Quand je jouais à Syberia, l''atmosphère mélancolique me saisissait : j'avais l'impression de dire adieu à chaque personnages que je croisais comme si je n'allais jamais les revoir ; C'est parce que le peu que l'histoire me permettait de connaître de leur personnalité créait un lien d'affection avec eux, et j'arrivais d'autant plus à me projeter à travers Kate et ressentir ce que ressentirait quelqu'un qui effectuerait un tel voyage, dont l'idée qu'il n'en reviendrait pas ; il n'y a qu'une seule voie de chemin de fer, et le train ne peut rouler qu'à sens unique.
À la fin de la partie du jeu se situant à Barrockstadt, on se trouve sur un ancien poste-frontière. En regardant au delà de ce point à travers une lunette, on aperçoit une sorte de grand vide désertique et un arbuste mort, comme s'il n'y avait rien au-delà, en tout cas plus rien n'appartenant au monde connu. C'est la direction que nous suivons pourtant par la suite.
En fait, tout Syberia se situe sur une déchirure entre deux univers, comme si le jeu était lui-même une gigantesque frontière que toute sa vie durant, Hans Voralberg aurait cherché à dépasser. Kate a le choix à la fin du premier jeu de tout arrêter et de revenir à New-York, mais elle dépasse cette frontière et fait de son voyage une quête personnelle dont elle prend l'initiative, celle d'accompagner Hans Voralberg jusqu'au bout.
C'est dans Syberia II que l'on perd complètement les notions d'espaces, de lieu, et de temps. Qu'est-ce que la vallée des mammouths, sinon une sorte de « Neverland » ? Et qui est Hans sinon, un Peter Pan, qui aurait tenté toute sa vie, d'aller là-bas, y parvenant finalement au soir de sa vie ? Toute la mélancolie des jeux tient d'ailleurs du fait que la mort plane constamment sur un monde fragile, se désagrégeant sans cesse, et ce dès l'arrivée de Kate à Valadilène. Plus tard, si Oscar doit mourir, c'est parce qu'il ne peut aller au-delà d'une certaine frontière de par sa nature d'automate (bien sûr d'un point de vue symbolique, non pas dans le cadre du scénario).
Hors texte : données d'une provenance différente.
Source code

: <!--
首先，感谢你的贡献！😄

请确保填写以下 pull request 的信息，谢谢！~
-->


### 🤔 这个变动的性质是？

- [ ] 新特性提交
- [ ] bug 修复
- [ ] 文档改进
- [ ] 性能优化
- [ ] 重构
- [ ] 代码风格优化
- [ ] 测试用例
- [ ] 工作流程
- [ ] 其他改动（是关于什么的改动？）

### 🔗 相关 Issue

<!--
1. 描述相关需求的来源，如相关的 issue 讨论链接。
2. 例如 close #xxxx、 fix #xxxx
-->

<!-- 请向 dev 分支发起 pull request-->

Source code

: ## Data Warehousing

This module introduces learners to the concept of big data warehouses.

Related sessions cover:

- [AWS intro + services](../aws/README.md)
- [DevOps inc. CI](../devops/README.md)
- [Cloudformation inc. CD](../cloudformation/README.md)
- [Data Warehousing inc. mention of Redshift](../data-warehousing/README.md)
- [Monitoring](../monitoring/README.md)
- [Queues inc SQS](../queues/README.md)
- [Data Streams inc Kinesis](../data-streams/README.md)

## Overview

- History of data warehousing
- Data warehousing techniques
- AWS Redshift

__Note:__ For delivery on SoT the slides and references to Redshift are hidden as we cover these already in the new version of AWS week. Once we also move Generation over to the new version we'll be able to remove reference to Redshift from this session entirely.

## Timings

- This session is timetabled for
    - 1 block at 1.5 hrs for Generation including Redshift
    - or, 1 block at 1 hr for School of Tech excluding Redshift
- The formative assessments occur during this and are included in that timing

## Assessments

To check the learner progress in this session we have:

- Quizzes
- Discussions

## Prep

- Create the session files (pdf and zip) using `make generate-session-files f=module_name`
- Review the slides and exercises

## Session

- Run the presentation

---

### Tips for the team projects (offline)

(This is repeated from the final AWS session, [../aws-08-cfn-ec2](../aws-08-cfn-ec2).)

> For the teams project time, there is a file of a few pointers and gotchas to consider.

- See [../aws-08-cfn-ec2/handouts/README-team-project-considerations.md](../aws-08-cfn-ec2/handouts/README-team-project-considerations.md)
Une part de lui appartient au monde matériel, et c'est cette part qui va aider Hans à pouvoir continuer physiquement son voyage.
Ce monastère inaccessible et ces vieux ecclésiastiques situés à l'écart du monde – mais pas complètement en dehors – offrent une autre résonance avec la symbolique du jeu.
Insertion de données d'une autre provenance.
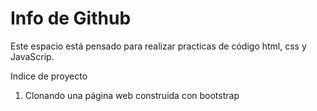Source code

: # Info de Github

Este espacio está pensado para realizar practicas de código html, css y JavaScrip.

Indice de proyecto

1. Clonando una página web construida con bootstrap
Enfin, la vallée des mammouths, c'est ce sanctuaire du rêve, figé dans le temps et l'espace, ou plutôt abolie de leur frontières, et qui n'existe sur aucunes cartes.
C'est pour cela que quand Syberia II se termine, je ne me suis pas demandé ce qu'il allait advenir de Kate, car pour moi, à tout jamais, elle regarde Hans s'éloigner vers le néant sur le dos d'un mammouth.
Pour vous, ce que je raconte n'est peut-être qu'une construction intellectuelle complètement artificielle, du blabla grandiloquent, mais je ne fais que traduire avec des mots et des idées ce que j'ai profondément ressenti (je n'ai terminé ces jeux en tout et pour tout, qu'une seule fois il y a 6 ans. Tous les passages que j'évoque sont issus de mes souvenirs; c'est vous dire si j'ai été marqué).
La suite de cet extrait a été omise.